## EXERCISE DIRECTIONS
A picture-free, exact transcript of the entries below is required.

[[ EXERCISE MATERIALS, beginning ]]

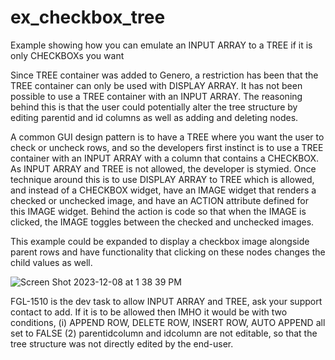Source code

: # ex_checkbox_tree
Example showing how you can emulate an INPUT ARRAY to a TREE  if it is only CHECKBOXs you want

Since TREE container was added to Genero, a restriction has been that the TREE container can only be used with DISPLAY ARRAY.  It has not been possible to use a TREE container with an INPUT ARRAY.  The reasoning behind this is that the user could potentially alter the tree structure by editing parentid and id columns as well as adding and deleting nodes.

A common GUI design pattern is to have a TREE where you want the user to check or uncheck rows, and so the developers first instinct is to use a TREE container with an INPUT ARRAY with a column that contains a CHECKBOX.  As INPUT ARRAY and TREE is not allowed, the developer is stymied.   Once technique around this is to use DISPLAY ARRAY to TREE which is allowed, and instead of a CHECKBOX widget, have an IMAGE widget that renders a checked or unchecked image, and have an ACTION attribute defined for this IMAGE widget.  Behind the action is code so that when the IMAGE is clicked, the IMAGE toggles between the checked and unchecked images. 

This example could be expanded to display a checkbox image alongside parent rows and have functionality that clicking on these nodes changes the child values as well.

![Screen Shot 2023-12-08 at 1 38 39 PM](https://github.com/FourjsGenero/ex_checkbox_tree/assets/13615993/6d05751d-a4f0-4eb5-93f7-e6d04cb14e78)

FGL-1510 is the dev task to allow INPUT ARRAY and TREE, ask your support contact to add.  If it is to be allowed then IMHO it would be with two conditions, (i)  APPEND ROW, DELETE ROW, INSERT ROW, AUTO APPEND all set to FALSE (2) parentidcolumn and idcolumn are not editable, so that the tree structure was not directly edited by the end-user.

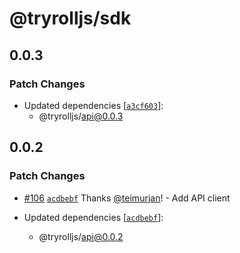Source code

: # @tryrolljs/sdk

## 0.0.3

### Patch Changes

- Updated dependencies [[`a3cf603`](https://github.com/TuringAdvisoryGroup/tryrolljs/commit/a3cf603cb3fe83ba6b6800c99ac5186c106619b2)]:
  - @tryrolljs/api@0.0.3

## 0.0.2

### Patch Changes

- [#106](https://github.com/TuringAdvisoryGroup/tryrolljs/pull/106) [`acdbebf`](https://github.com/TuringAdvisoryGroup/tryrolljs/commit/acdbebfa9669a894a96c522fab9801aec5e167e9) Thanks [@teimurjan](https://github.com/teimurjan)! - Add API client

- Updated dependencies [[`acdbebf`](https://github.com/TuringAdvisoryGroup/tryrolljs/commit/acdbebfa9669a894a96c522fab9801aec5e167e9)]:
  - @tryrolljs/api@0.0.2
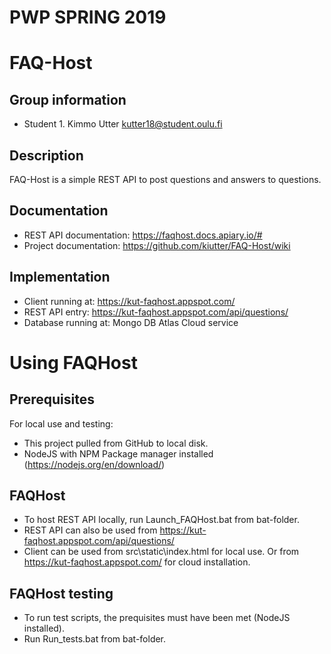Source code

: # PWP SPRING 2019

# FAQ-Host

## Group information

- Student 1. Kimmo Utter kutter18@student.oulu.fi

## Description

FAQ-Host is a simple REST API to post questions and answers to questions.

## Documentation

- REST API documentation: https://faqhost.docs.apiary.io/#
- Project documentation: https://github.com/kiutter/FAQ-Host/wiki

## Implementation

- Client running at: https://kut-faqhost.appspot.com/
- REST API entry: https://kut-faqhost.appspot.com/api/questions/
- Database running at: Mongo DB Atlas Cloud service

# Using FAQHost

## Prerequisites

For local use and testing:

- This project pulled from GitHub to local disk.
- NodeJS with NPM Package manager installed (https://nodejs.org/en/download/)

## FAQHost

- To host REST API locally, run Launch_FAQHost.bat from bat-folder.
- REST API can also be used from https://kut-faqhost.appspot.com/api/questions/
- Client can be used from src\static\index.html for local use.
  Or from https://kut-faqhost.appspot.com/ for cloud installation.

## FAQHost testing

- To run test scripts, the prequisites must have been met (NodeJS installed).
- Run Run_tests.bat from bat-folder.
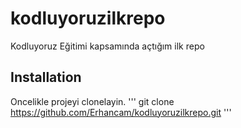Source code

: # kodluyoruzilkrepo
Kodluyoruz Eğitimi kapsamında açtığım ilk repo

## Installation
Oncelikle projeyi clonelayin.
'''
git clone   https://github.com/Erhancam/kodluyoruzilkrepo.git
'''


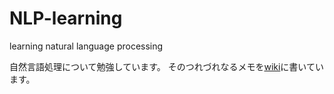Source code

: # NLP-learning
learning natural language processing

自然言語処理について勉強しています。
そのつれづれなるメモを[wiki](https://github.com/miyazaDaniels/NLP-learning/wiki)に書いています。
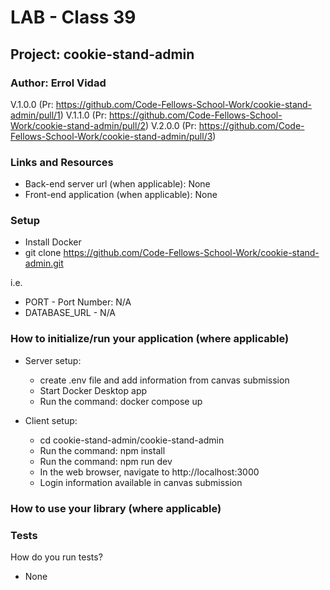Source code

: # LAB - Class 39

## Project: cookie-stand-admin

### Author: Errol Vidad
V.1.0.0 (Pr: https://github.com/Code-Fellows-School-Work/cookie-stand-admin/pull/1)
V.1.1.0 (Pr: https://github.com/Code-Fellows-School-Work/cookie-stand-admin/pull/2)
V.2.0.0 (Pr: https://github.com/Code-Fellows-School-Work/cookie-stand-admin/pull/3)

### Links and Resources
- Back-end server url (when applicable): None
- Front-end application (when applicable): None

### Setup
- Install Docker
- git clone https://github.com/Code-Fellows-School-Work/cookie-stand-admin.git

i.e.

- PORT - Port Number: N/A
- DATABASE_URL - N/A

### How to initialize/run your application (where applicable)

- Server setup:
    - create .env file and add information from canvas submission
    - Start Docker Desktop app
    - Run the command: docker compose up

- Client setup:
    - cd cookie-stand-admin/cookie-stand-admin
    - Run the command: npm install
    - Run the command: npm run dev
    - In the web browser, navigate to http://localhost:3000
    - Login information available in canvas submission

### How to use your library (where applicable)
### Tests
How do you run tests?

- None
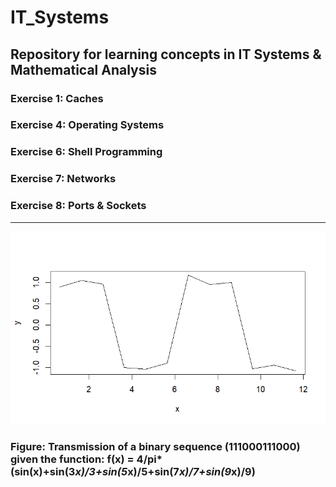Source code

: # IT_Systems
## Repository for learning concepts in IT Systems & Mathematical Analysis
### Exercise 1: Caches
### Exercise 4: Operating Systems
### Exercise 6: Shell Programming
### Exercise 7: Networks
### Exercise 8: Ports & Sockets

------------------------------------------------------------------------------------------
![alt text](https://github.com/brendanlahm/IT_Systems/blob/main/IT_exercise7_function.png)

### Figure: Transmission of a binary sequence (111000111000) given the function: f(x) = 4/pi*(sin(x)+sin(3*x)/3+sin(5*x)/5+sin(7*x)/7+sin(9*x)/9)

[[ EXERCISE MATERIALS, end ]]

## SOLUTION TO THIS TASK
Source code

: # ex_checkbox_tree
Example showing how you can emulate an INPUT ARRAY to a TREE  if it is only CHECKBOXs you want

Since TREE container was added to Genero, a restriction has been that the TREE container can only be used with DISPLAY ARRAY.  It has not been possible to use a TREE container with an INPUT ARRAY.  The reasoning behind this is that the user could potentially alter the tree structure by editing parentid and id columns as well as adding and deleting nodes.

A common GUI design pattern is to have a TREE where you want the user to check or uncheck rows, and so the developers first instinct is to use a TREE container with an INPUT ARRAY with a column that contains a CHECKBOX.  As INPUT ARRAY and TREE is not allowed, the developer is stymied.   Once technique around this is to use DISPLAY ARRAY to TREE which is allowed, and instead of a CHECKBOX widget, have an IMAGE widget that renders a checked or unchecked image, and have an ACTION attribute defined for this IMAGE widget.  Behind the action is code so that when the IMAGE is clicked, the IMAGE toggles between the checked and unchecked images. 

This example could be expanded to display a checkbox image alongside parent rows and have functionality that clicking on these nodes changes the child values as well.

![Screen Shot 2023-12-08 at 1 38 39 PM](https://github.com/FourjsGenero/ex_checkbox_tree/assets/13615993/6d05751d-a4f0-4eb5-93f7-e6d04cb14e78)

FGL-1510 is the dev task to allow INPUT ARRAY and TREE, ask your support contact to add.  If it is to be allowed then IMHO it would be with two conditions, (i)  APPEND ROW, DELETE ROW, INSERT ROW, AUTO APPEND all set to FALSE (2) parentidcolumn and idcolumn are not editable, so that the tree structure was not directly edited by the end-user.

Source code

: # @tryrolljs/sdk

## 0.0.3

### Patch Changes

- Updated dependencies [[`a3cf603`](https://github.com/TuringAdvisoryGroup/tryrolljs/commit/a3cf603cb3fe83ba6b6800c99ac5186c106619b2)]:
  - @tryrolljs/api@0.0.3

## 0.0.2

### Patch Changes

- [#106](https://github.com/TuringAdvisoryGroup/tryrolljs/pull/106) [`acdbebf`](https://github.com/TuringAdvisoryGroup/tryrolljs/commit/acdbebfa9669a894a96c522fab9801aec5e167e9) Thanks [@teimurjan](https://github.com/teimurjan)! - Add API client

- Updated dependencies [[`acdbebf`](https://github.com/TuringAdvisoryGroup/tryrolljs/commit/acdbebfa9669a894a96c522fab9801aec5e167e9)]:
  - @tryrolljs/api@0.0.2
Source code

: # PWP SPRING 2019

# FAQ-Host

## Group information

- Student 1. Kimmo Utter kutter18@student.oulu.fi

## Description

FAQ-Host is a simple REST API to post questions and answers to questions.

## Documentation

- REST API documentation: https://faqhost.docs.apiary.io/#
- Project documentation: https://github.com/kiutter/FAQ-Host/wiki

## Implementation

- Client running at: https://kut-faqhost.appspot.com/
- REST API entry: https://kut-faqhost.appspot.com/api/questions/
- Database running at: Mongo DB Atlas Cloud service

# Using FAQHost

## Prerequisites

For local use and testing:

- This project pulled from GitHub to local disk.
- NodeJS with NPM Package manager installed (https://nodejs.org/en/download/)

## FAQHost

- To host REST API locally, run Launch_FAQHost.bat from bat-folder.
- REST API can also be used from https://kut-faqhost.appspot.com/api/questions/
- Client can be used from src\static\index.html for local use.
  Or from https://kut-faqhost.appspot.com/ for cloud installation.

## FAQHost testing

- To run test scripts, the prequisites must have been met (NodeJS installed).
- Run Run_tests.bat from bat-folder.
Source code

: # kodluyoruzilkrepo
Kodluyoruz Eğitimi kapsamında açtığım ilk repo

## Installation
Oncelikle projeyi clonelayin.
'''
git clone   https://github.com/Erhancam/kodluyoruzilkrepo.git
'''


Source code

: # NLP-learning
learning natural language processing

自然言語処理について勉強しています。
そのつれづれなるメモを[wiki](https://github.com/miyazaDaniels/NLP-learning/wiki)に書いています。
Source code

: # LAB - Class 39

## Project: cookie-stand-admin

### Author: Errol Vidad
V.1.0.0 (Pr: https://github.com/Code-Fellows-School-Work/cookie-stand-admin/pull/1)
V.1.1.0 (Pr: https://github.com/Code-Fellows-School-Work/cookie-stand-admin/pull/2)
V.2.0.0 (Pr: https://github.com/Code-Fellows-School-Work/cookie-stand-admin/pull/3)

### Links and Resources
- Back-end server url (when applicable): None
- Front-end application (when applicable): None

### Setup
- Install Docker
- git clone https://github.com/Code-Fellows-School-Work/cookie-stand-admin.git

i.e.

- PORT - Port Number: N/A
- DATABASE_URL - N/A

### How to initialize/run your application (where applicable)

- Server setup:
    - create .env file and add information from canvas submission
    - Start Docker Desktop app
    - Run the command: docker compose up

- Client setup:
    - cd cookie-stand-admin/cookie-stand-admin
    - Run the command: npm install
    - Run the command: npm run dev
    - In the web browser, navigate to http://localhost:3000
    - Login information available in canvas submission

### How to use your library (where applicable)
### Tests
How do you run tests?

- None
Source code

: # IT_Systems
## Repository for learning concepts in IT Systems & Mathematical Analysis
### Exercise 1: Caches
### Exercise 4: Operating Systems
### Exercise 6: Shell Programming
### Exercise 7: Networks
### Exercise 8: Ports & Sockets

------------------------------------------------------------------------------------------
![alt text](https://github.com/brendanlahm/IT_Systems/blob/main/IT_exercise7_function.png)

### Figure: Transmission of a binary sequence (111000111000) given the function: f(x) = 4/pi*(sin(x)+sin(3*x)/3+sin(5*x)/5+sin(7*x)/7+sin(9*x)/9)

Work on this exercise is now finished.